For example, when the gas piston 182 is in a stroke moving towards the right hand side as shown in FIG. 11(a)-11(e), the overall lag time provides a delay time between the time (T2) when the second proximity sensor 157a is turned on (which indicates gas piston 182 has reached a predefined position, Position 2, in the stroke path) and the time to start ramping up hydraulic pump unit 1174 to apply a driving force in the opposite direction to drive gas piston 182 towards the left hand side. It is expected that after the lag time has elapsed, the speed of gas piston 182 will decelerate down to zero.

Conceptually, as shown in FIG. 13, when travelling in one direction, after the second proximity sensor turns on (see 1306 in FIG. 13), then both sensors turn off for a brief period of time (see 1308 in FIG. 13). Hydraulic fluid supply system 1160′ is configured to delay for a period of time (lag time) which is equivalent to LTV+LTFT+LTLP, where, using the notations above, LTV=f(V), LTFT=f(FT), and LTLP=f(LP). As discussed above, LTV may be determined based on the average speed of piston 182 during the previous stroke.

An example calculation of the lag time (LT) is provided below for illustration purposes.

Lag Time Contribution for Speed (V)

In this example, the average speed of piston 182, which may be indicated by V (=D/ΔT) as discussed above, or by corresponding values of stroke per minute, is mapped to predetermined lag time values based empirical data and adjusted during operation, as illustrated in Table I.

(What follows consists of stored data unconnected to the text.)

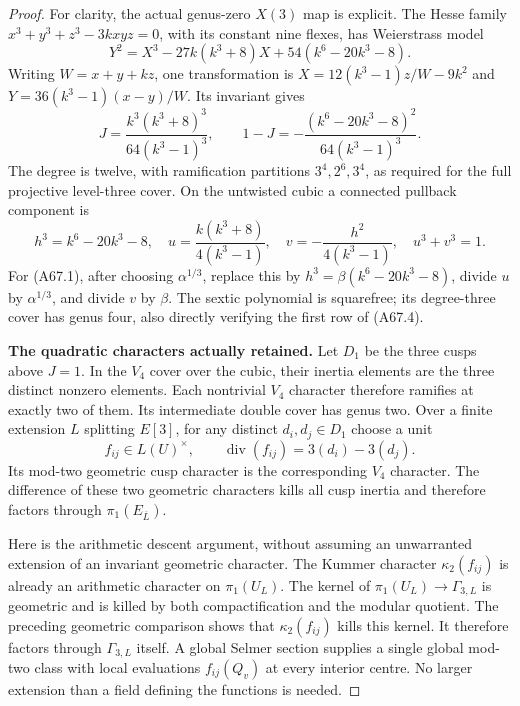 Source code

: \begin{proof}
For clarity, the actual genus-zero
$X(3)$ map is explicit. The Hesse family
$x^3+y^3+z^3-3kxyz=0$, with its constant
nine flexes, has Weierstrass model
\[
 Y^2=X^3-27k(k^3+8)X+
                54(k^6-20k^3-8).
\]
Writing $W=x+y+kz$, one transformation
is $X=12(k^3-1)z/W-9k^2$ and
$Y=36(k^3-1)(x-y)/W$. Its invariant gives
\[
 J=\frac{k^3(k^3+8)^3}{64(k^3-1)^3},
 \qquad
 1-J=-\frac{(k^6-20k^3-8)^2}
                       {64(k^3-1)^3}.
 \tag{A67.5}
\]
The degree is twelve, with ramification
partitions $3^4,2^6,3^4$, as required
for the full projective level-three
cover. On the untwisted cubic a connected
pullback component is
\[
 h^3=k^6-20k^3-8,\quad
 u=\frac{k(k^3+8)}{4(k^3-1)},\quad
 v=-\frac{h^2}{4(k^3-1)},\quad u^3+v^3=1.
 \tag{A67.6}
\]
For (A67.1), after choosing
$\alpha^{1/3}$, replace this by
$h^3=\beta(k^6-20k^3-8)$, divide $u$
by $\alpha^{1/3}$, and divide $v$ by
$\beta$. The sextic polynomial is
squarefree; its degree-three cover
has genus four, also directly verifying
the first row of (A67.4).

\par\smallskip\noindent\textbf{The quadratic characters actually retained.}\enspace 
Let $D_1$ be the three cusps above
$J=1$. In the $V_4$ cover over the
cubic, their inertia elements are the
three distinct nonzero elements.
Each nontrivial $V_4$ character therefore
ramifies at exactly two of them. Its
intermediate double cover has genus two.
Over a finite extension $L$ splitting
$E[3]$, for any distinct $d_i,d_j\in D_1$
choose a unit
\[
 f_{ij}\in L(U)^\times,\qquad
       \operatorname{div}(f_{ij})
                     =3(d_i)-3(d_j).
 \tag{A67.7}
\]
Its mod-two geometric cusp character is
the corresponding $V_4$ character.
The difference of these two geometric
characters kills all cusp inertia and
therefore factors through
$\pi_1(E_{\overline L})$.

Here is the arithmetic descent argument,
without assuming an unwarranted extension
of an invariant geometric character.
The Kummer character $\kappa_2(f_{ij})$
is already an arithmetic character on
$\pi_1(U_L)$. The kernel of
$\pi_1(U_L)\to\Gamma_{3,L}$ is geometric
and is killed by both compactification
and the modular quotient. The preceding
geometric comparison shows that
$\kappa_2(f_{ij})$ kills this kernel.
It therefore factors through
$\Gamma_{3,L}$ itself. A global Selmer
section supplies a single global
mod-two class with local evaluations
$f_{ij}(Q_v)$ at every interior centre.
No larger extension than a field
defining the functions is needed.


\end{proof}
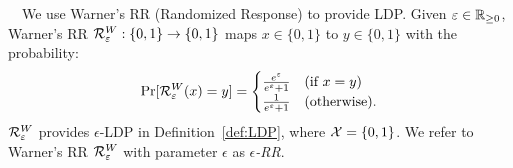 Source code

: 
\smallskip
{}~~We use Warner's RR (Randomized Response) \cite{Warner_JASA65} to provide 
LDP. 
Given $\varepsilon \in \mathbb{R}_{\ge0}$, Warner's RR $\mathcal{R}_{\varepsilon}^W: \{0,1\} \rightarrow \{0,1\}$ maps $x \in \{0,1\}$ to $y \in \{0,1\}$ with the probability: 
\begin{align*}
    \Pr[\mathcal{R}_{\varepsilon}^W(x) = y] = 
    \begin{cases}
    \frac{e^\varepsilon}{e^\varepsilon + 1}   &   \text{(if $x=y$)} \\
    \frac{1}{e^\varepsilon + 1}   &   \text{(otherwise)}.
    \end{cases}
\end{align*}
$\mathcal{R}_{\varepsilon}^W$ 
provides $\epsilon$-LDP in Definition~\ref{def:LDP}, where $\mathcal{X} = \{0,1\}$. 
We refer to Warner's RR $\mathcal{R}_{\varepsilon}^W$ with parameter $\epsilon$ as \textit{$\epsilon$-RR}. 

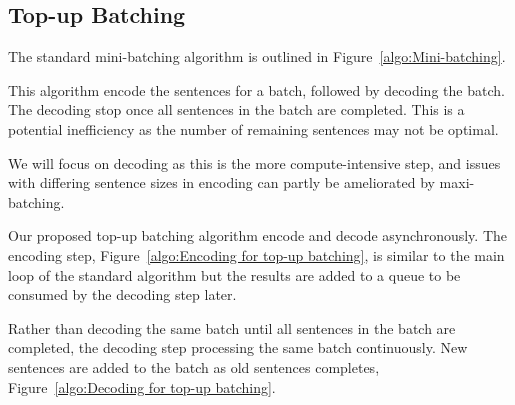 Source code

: \documentclass[11pt,a4paper]{article}
\begin{document}
\subsection{Top-up Batching}

The standard mini-batching algorithm is outlined in Figure~\ref{algo:Mini-batching}.


This algorithm encode the sentences for a batch, followed by decoding the batch. The decoding stop once all sentences in the batch are completed. This is a potential inefficiency as the number of remaining sentences may not be optimal.

We will focus on decoding as this is the more compute-intensive step, and issues with differing sentence sizes in encoding can partly be ameliorated by maxi-batching.

Our proposed top-up batching algorithm encode and decode asynchronously. The encoding step, Figure~\ref{algo:Encoding for top-up batching}, is similar to the main loop of the standard algorithm but the results are added to a queue to be consumed by the decoding step later.


Rather than decoding the same batch until all sentences in the batch are completed, the decoding step processing the same batch continuously. New sentences are added to the batch as old sentences completes, Figure~\ref{algo:Decoding for top-up batching}.
\end{document}
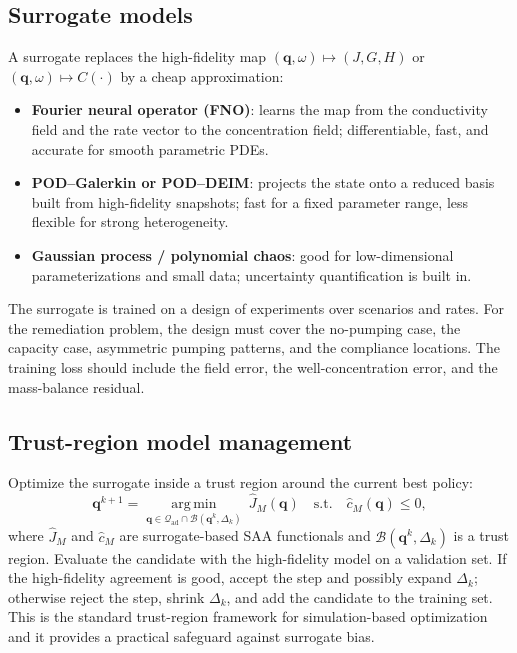 \documentclass[11pt]{article}
\numberwithin{equation}{section}
\newcommand{\qq}{\mathbf{q}}
\newcommand{\argmin}{\operatorname*{arg\,min}}
\theoremstyle{plain}
\begin{document}
\subsection{Surrogate models}

A surrogate replaces the high-fidelity map
$(\qq,\omega)\mapsto(J,G,H)$ or $(\qq,\omega)\mapsto C(\cdot)$ by a cheap
approximation:
\begin{itemize}[leftmargin=1.6em,itemsep=2pt]
  \item \textbf{Fourier neural operator (FNO)}: learns the map from the
        conductivity field and the rate vector to the concentration field;
        differentiable, fast, and accurate for smooth parametric PDEs.
  \item \textbf{POD--Galerkin or POD--DEIM}: projects the state onto a
        reduced basis built from high-fidelity snapshots; fast for a fixed
        parameter range, less flexible for strong heterogeneity.
  \item \textbf{Gaussian process / polynomial chaos}: good for low-dimensional
        parameterizations and small data; uncertainty quantification is built
        in.
\end{itemize}
The surrogate is trained on a design of experiments over scenarios and rates.
For the remediation problem, the design must cover the no-pumping case, the
capacity case, asymmetric pumping patterns, and the compliance locations.
The training loss should include the field error, the well-concentration
error, and the mass-balance residual.

\subsection{Trust-region model management}

Optimize the surrogate inside a trust region around the current best policy:
\begin{equation}
\label{eq:tr}
\qq^{k+1}
=\argmin_{\qq\in\mathcal{Q}_{\mathrm{ad}}\cap\mathcal{B}(\qq^k,\Delta_k)}
\ \hat J_M(\qq)
\quad\text{s.t.}\quad
\hat c_M(\qq)\le0,
\end{equation}
where $\hat J_M$ and $\hat c_M$ are surrogate-based SAA functionals and
$\mathcal{B}(\qq^k,\Delta_k)$ is a trust region.  Evaluate the candidate with
the high-fidelity model on a validation set.  If the high-fidelity agreement
is good, accept the step and possibly expand $\Delta_k$; otherwise reject the
step, shrink $\Delta_k$, and add the candidate to the training set.  This is
the standard trust-region framework for simulation-based optimization and it
provides a practical safeguard against surrogate bias.
\end{document}
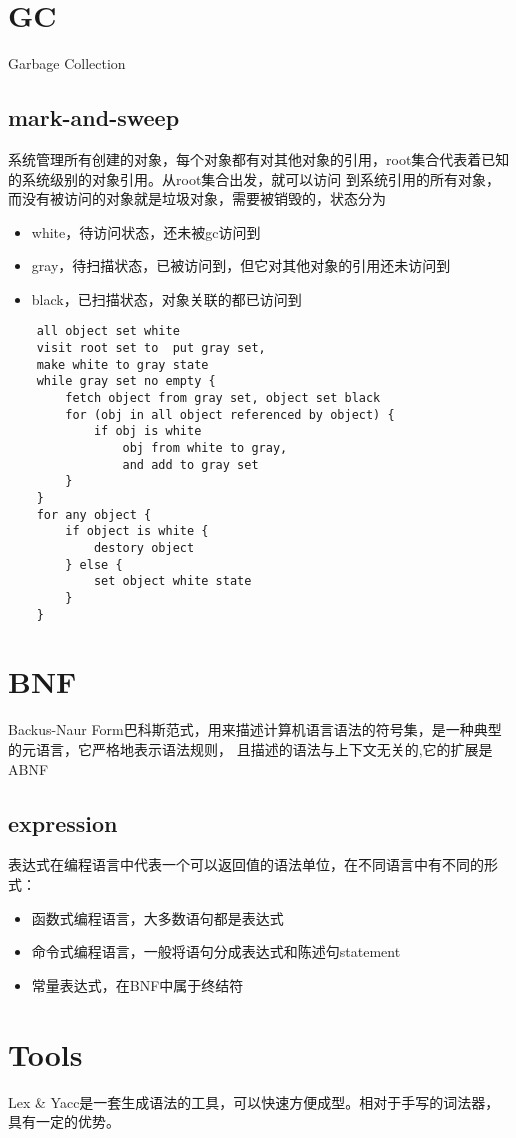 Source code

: \section{GC}

Garbage Collection

\subsection{mark-and-sweep}
系统管理所有创建的对象，每个对象都有对其他对象的引用，root集合代表着已知的系统级别的对象引用。从root集合出发，就可以访问
到系统引用的所有对象，而没有被访问的对象就是垃圾对象，需要被销毁的，状态分为
\begin{itemize}
    \item {white，待访问状态，还未被gc访问到}
    \item {gray，待扫描状态，已被访问到，但它对其他对象的引用还未访问到}
    \item {black，已扫描状态，对象关联的都已访问到}
\end{itemize}
\begin{lstlisting}
    all object set white
    visit root set to  put gray set,
    make white to gray state 
    while gray set no empty {
        fetch object from gray set, object set black 
        for (obj in all object referenced by object) {
            if obj is white 
                obj from white to gray, 
                and add to gray set 
        }
    }
    for any object {
        if object is white {
            destory object 
        } else {
            set object white state
        }
    }
\end{lstlisting}

\section{BNF}
Backus-Naur Form巴科斯范式，用来描述计算机语言语法的符号集，是一种典型的元语言，它严格地表示语法规则，
且描述的语法与上下文无关的,它的扩展是ABNF 
\cite{ABNF}

\subsection{expression}
表达式在编程语言中代表一个可以返回值的语法单位，在不同语言中有不同的形式：
\begin{itemize}
    \item {函数式编程语言，大多数语句都是表达式}
    \item {命令式编程语言，一般将语句分成表达式和陈述句statement}
    \item {常量表达式，在BNF中属于终结符}
\end{itemize}

\section{Tools}
Lex \& Yacc是一套生成语法的工具，可以快速方便成型。相对于手写的词法器，具有一定的优势。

Table I is an example mapping table for illustrating the relationship between the average stroke speed of gas piston 182 (e.g. in strokes per minute), the average speed (V) of gas piston 182 (in inch/μs), and the lag time contribution LTV or f(V) in ms. The data listed in Table I correspond to the data points shown in FIG. 12.

TABLE I
Strokes V LTV
per minute (inch/μs) (ms)
8.5 1500 255
8.0 1400 290
7.5 1300 330
7.0 1200 375
6.5 1115 425
6.0 1030 500
5.5 935 585
5.0 845 670
4.5 775 750
4.0 665 915
3.5 580 1060
3.0 495 1283
2.5 405 1600
2.0 325 2050
1.5 0 2050
1.0 0 2050

For the example in Table I, D=35 inches and ΔT is the time period between the triggering signals from the two proximity sensors in each stroke cycle. For each given V, the corresponding LTV or f(V)) can be directly determined from Table I. A similar mapping table may be stored in a storage media accessible by controller 200′. In some embodiments, during practical implementation, it may be desirable to maintain a minimum stroke speed, such as a minimum of 2 stroke/min (spm). For this reason, the mapping may be adjusted such that the lag time contribution f(V) remains constant for piston speed below a certain threshold so that a minimum average speed of gas piston 182 is maintained, to result in 2 spm. In this case, there may be a wait time so that the net value of piston speed and wait time results in an overall lower speed for gas piston 182, as illustrated in the last two rows (in bold) in Table I. For example, when V=935 in/μs (or 5.5 spm), LTV is 595 ms from Table I.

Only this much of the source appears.